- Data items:
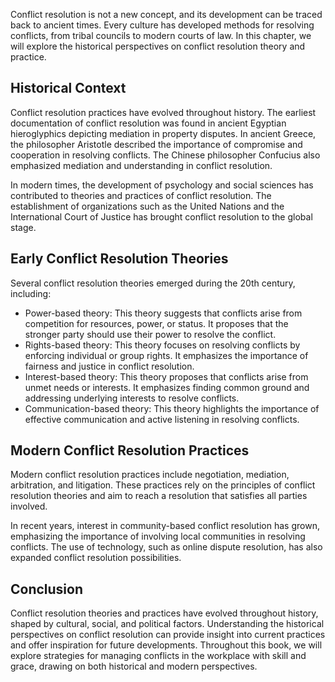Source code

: 
Conflict resolution is not a new concept, and its development can be traced back to ancient times. Every culture has developed methods for resolving conflicts, from tribal councils to modern courts of law. In this chapter, we will explore the historical perspectives on conflict resolution theory and practice.

Historical Context
------------------

Conflict resolution practices have evolved throughout history. The earliest documentation of conflict resolution was found in ancient Egyptian hieroglyphics depicting mediation in property disputes. In ancient Greece, the philosopher Aristotle described the importance of compromise and cooperation in resolving conflicts. The Chinese philosopher Confucius also emphasized mediation and understanding in conflict resolution.

In modern times, the development of psychology and social sciences has contributed to theories and practices of conflict resolution. The establishment of organizations such as the United Nations and the International Court of Justice has brought conflict resolution to the global stage.

Early Conflict Resolution Theories
----------------------------------

Several conflict resolution theories emerged during the 20th century, including:

* Power-based theory: This theory suggests that conflicts arise from competition for resources, power, or status. It proposes that the stronger party should use their power to resolve the conflict.
* Rights-based theory: This theory focuses on resolving conflicts by enforcing individual or group rights. It emphasizes the importance of fairness and justice in conflict resolution.
* Interest-based theory: This theory proposes that conflicts arise from unmet needs or interests. It emphasizes finding common ground and addressing underlying interests to resolve conflicts.
* Communication-based theory: This theory highlights the importance of effective communication and active listening in resolving conflicts.

Modern Conflict Resolution Practices
------------------------------------

Modern conflict resolution practices include negotiation, mediation, arbitration, and litigation. These practices rely on the principles of conflict resolution theories and aim to reach a resolution that satisfies all parties involved.

In recent years, interest in community-based conflict resolution has grown, emphasizing the importance of involving local communities in resolving conflicts. The use of technology, such as online dispute resolution, has also expanded conflict resolution possibilities.

Conclusion
----------

Conflict resolution theories and practices have evolved throughout history, shaped by cultural, social, and political factors. Understanding the historical perspectives on conflict resolution can provide insight into current practices and offer inspiration for future developments. Throughout this book, we will explore strategies for managing conflicts in the workplace with skill and grace, drawing on both historical and modern perspectives.
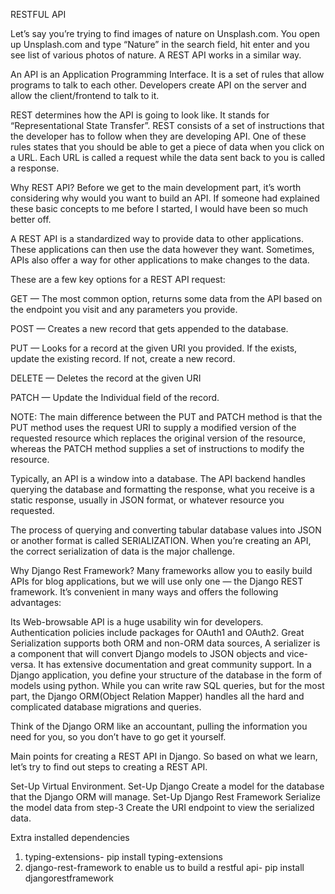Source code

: RESTFUL API

Let’s say you’re trying to find images of nature on Unsplash.com. You open up Unsplash.com and type “Nature” in the search field, hit enter and you see list of various photos of nature. A REST API works in a similar way.

An API is an Application Programming Interface. It is a set of rules that allow programs to talk to each other. Developers create API on the server and allow the client/frontend to talk to it.

REST determines how the API is going to look like. It stands for “Representational State Transfer”. REST consists of a set of instructions that the developer has to follow when they are developing API.
One of these rules states that you should be able to get a piece of data when you click on a URL. Each URL is called a request while the data sent back to you is called a response.

Why REST API?
Before we get to the main development part, it’s worth considering why would you want to build an API. If someone had explained these basic concepts to me before I started, I would have been so much better off.

A REST API is a standardized way to provide data to other applications. These applications can then use the data however they want. Sometimes, APIs also offer a way for other applications to make changes to the data.

These are a few key options for a REST API request:

GET — The most common option, returns some data from the API based on the endpoint you visit and any parameters you provide.

POST — Creates a new record that gets appended to the database.

PUT — Looks for a record at the given URI you provided. If the exists, update the existing record. If not, create a new record.

DELETE — Deletes the record at the given URI

PATCH — Update the Individual field of the record.

NOTE: The main difference between the PUT and PATCH method is that the PUT method uses the request URI to supply a modified version of the requested resource which replaces the original version of the resource, whereas the PATCH method supplies a set of instructions to modify the resource.

Typically, an API is a window into a database. The API backend handles querying the database and formatting the response, what you receive is a static response, usually in JSON format, or whatever resource you requested.

The process of querying and converting tabular database values into JSON or another format is called SERIALIZATION. When you’re creating an API, the correct serialization of data is the major challenge.

Why Django Rest Framework?
Many frameworks allow you to easily build APIs for blog applications, but we will use only one — the Django REST framework. It’s convenient in many ways and offers the following advantages:

Its Web-browsable API is a huge usability win for developers.
Authentication policies include packages for OAuth1 and OAuth2.
Great Serialization supports both ORM and non-ORM data sources, A serializer is a component that will convert Django models to JSON objects and vice-versa.
It has extensive documentation and great community support.
In a Django application, you define your structure of the database in the form of models using python. While you can write raw SQL queries, but for the most part, the Django ORM(Object Relation Mapper) handles all the hard and complicated database migrations and queries.

Think of the Django ORM like an accountant, pulling the information you need for you, so you don’t have to go get it yourself.

Main points for creating a REST API in Django.
So based on what we learn, let’s try to find out steps to creating a REST API.

Set-Up Virtual Environment.
Set-Up Django
Create a model for the database that the Django ORM will manage.
Set-Up Django Rest Framework
Serialize the model data from step-3
Create the URI endpoint to view the serialized data.

Extra installed dependencies
1. typing-extensions-  pip install typing-extensions
2. django-rest-framework to enable us to build a restful api-  pip install djangorestframework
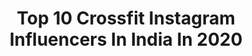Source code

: ---
title: Top 10 Crossfit Instagram Influencers In India In 2020
description: Identify the most popular Instagram accounts on inBeat.
platform: Instagram
profiles:
  - username: "vashu_jain_"
    fullname: >-
      ARTIST🤘---🔵
    location: "India"
    followers: 4231
    engagement: 1331
    commentsToLikes: 0.065776
    avatar: "https://scontent-ams4-1.cdninstagram.com/v/t51.2885-19/s320x320/91132208_204874627619334_4971449092073848832_n.jpg?_nc_ht=scontent-ams4-1.cdninstagram.com&_nc_ohc=TMXAp7tC3N4AX-j2OkE&oh=fe80fde0ea075d75ff0b11fc11caa7f3&oe=5EB9A584"
    verified: false
    hashtags: "#leathershoes, #bloggerlife, #hustlehard, #custommade"
  - username: "shivneel_dotcom"
    fullname: >-
      Shivneel
    location: "India"
    followers: 31071
    engagement: 872
    commentsToLikes: 0.017886
    avatar: "https://scontent-lhr8-1.cdninstagram.com/v/t51.2885-19/s320x320/44284512_1757371261055129_3391373723872264192_n.jpg?_nc_ht=scontent-lhr8-1.cdninstagram.com&_nc_ohc=XFjRNS9E0IUAX9YxiSI&oh=56549b1587ce48bb23798518941e266b&oe=5EB8DC0A"
    verified: false
    hashtags: "#couplegoals, #notacrip, #mcdonalds, #mcdnzszechuan"
  - username: "fitnessjourney.sehej"
    fullname: >-
      Sehej Maini
    location: "India"
    followers: 6100
    engagement: 1329
    commentsToLikes: 0.025736
    avatar: "https://instagram.fhan2-4.fna.fbcdn.net/v/t51.2885-19/s320x320/70631004_2438671809744031_5579648901075435520_n.jpg?_nc_ht=instagram.fhan2-4.fna.fbcdn.net&_nc_ohc=oYT_xdyUE-UAX-nbZJ1&oh=8800f5b5c68c3fe4f41ef0e8ae852c43&oe=5EA4F1AE"
    verified: false
    hashtags: "#stayhome, #staysafe"
  - username: "omersey"
    fullname: >-
      Omer Kılıc
    location: "India"
    followers: 10271
    engagement: 1219
    commentsToLikes: 0.026412
    avatar: "https://scontent-lhr8-1.cdninstagram.com/v/t51.2885-19/s320x320/28152673_145435592818698_1978652168676179968_n.jpg?_nc_ht=scontent-lhr8-1.cdninstagram.com&_nc_ohc=bfS1ARDu7NgAX_RZAds&oh=6852993e77b746cd001ef4b0cdf1449d&oe=5EBC48C0"
    verified: false
    hashtags: "#sky, #streetlife, #friday, #city"
  - username: "rj_yuvraaj"
    fullname: >-
      RJ Yuvraaj
    location: "India"
    followers: 12713
    engagement: 449
    commentsToLikes: 0.017064
    avatar: "https://scontent-lhr8-1.cdninstagram.com/v/t51.2885-19/s320x320/64766016_1224391407717587_7582677727870713856_n.jpg?_nc_ht=scontent-lhr8-1.cdninstagram.com&_nc_ohc=bfBLlQOLDg8AX8D06uV&oh=00b69dbd419f07eb2621e50bc6a9cb29&oe=5EBC104A"
    verified: false
    hashtags: "#fitbody, #troll, #instafoodie, #instacoffee"
  - username: "bijendra_s"
    fullname: >-
      Bijendra Singh🇮🇳
    location: "India"
    followers: 24087
    engagement: 2629
    commentsToLikes: 0.031417
    avatar: "https://scontent-lhr8-1.cdninstagram.com/v/t51.2885-19/s320x320/26267362_721717621372276_9160217854186881024_n.jpg?_nc_ht=scontent-lhr8-1.cdninstagram.com&_nc_ohc=KKkIo3biBfQAX_x6jK9&oh=9df6d6e392958850f3f195b5240791cb&oe=5EBA9787"
    verified: false
    hashtags: "#beastmode, #npc, #dedication, #mensphysique"
  - username: "karan_h_02"
    fullname: >-
      Karan Hegiste
    location: "India"
    followers: 2635
    engagement: 4031
    commentsToLikes: 0.057743
    avatar: "https://scontent-ams4-1.cdninstagram.com/v/t51.2885-19/s320x320/73316274_811271985994127_7932940162059730944_n.jpg?_nc_ht=scontent-ams4-1.cdninstagram.com&_nc_ohc=4r7HsnaIRhYAX-EqCCT&oh=8c928d8280c87a766678123718f8cffc&oe=5EBB18D9"
    verified: false
    hashtags: "#newyear2019, #seashore, #zaramen, #runfast"
  - username: "tanyakapoor05"
    fullname: >-
      Tanya Kapoor
    location: "India"
    followers: 189298
    engagement: 623
    commentsToLikes: 0.021769
    avatar: "https://scontent-lht6-1.cdninstagram.com/v/t51.2885-19/s320x320/39192411_1740484339410411_2681577889412939776_n.jpg?_nc_ht=scontent-lht6-1.cdninstagram.com&_nc_ohc=_qDlPjJ05Y8AX_MSoZl&oh=65de09eaa11bfadd1fefbc2d6f530aca&oe=5EB9EC61"
    verified: false
    hashtags: "#lifestyleblogger, #nopainnogain, #postworkout, #girlwholifts"
  - username: "shourya___syal"
    fullname: >-
      S H O U R Y A     S Y A L 🧜‍♂️
    location: "India"
    followers: 19735
    engagement: 790
    commentsToLikes: 0.161089
    avatar: "https://instagram.fybz2-1.fna.fbcdn.net/v/t51.2885-19/s320x320/64592443_434159953804258_7935141444468080640_n.jpg?_nc_ht=instagram.fybz2-1.fna.fbcdn.net&_nc_ohc=wDiw9v_jIZYAX9Ptnr6&oh=05c0dee8811011110c7809f85a26db29&oe=5EA6BDBA"
    verified: false
    hashtags: "#shirt, #cool, #influencer, #gym"
  - username: "parmardeepti05"
    fullname: >-
      Deepti Parmar
    location: "India"
    followers: 6702
    engagement: 1425
    commentsToLikes: 0.017963
    avatar: "https://scontent-lhr8-1.cdninstagram.com/v/t51.2885-19/s320x320/91132994_515386706039403_576212481718878208_n.jpg?_nc_ht=scontent-lhr8-1.cdninstagram.com&_nc_ohc=T5Zi_3GVwBEAX9CxqCN&oh=63da1ab385d5c7bd76e480fc1195bb06&oe=5EBA2E00"
    verified: false
    hashtags: "#thelilflea, #sevenigers, #clubbing, #motivate"
---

- Problem statement: Sift the data above for lines with "querying", then copy each one.

- Result of the task:
Typically, an API is a window into a database. The API backend handles querying the database and formatting the response, what you receive is a static response, usually in JSON format, or whatever resource you requested.
The process of querying and converting tabular database values into JSON or another format is called SERIALIZATION. When you’re creating an API, the correct serialization of data is the major challenge.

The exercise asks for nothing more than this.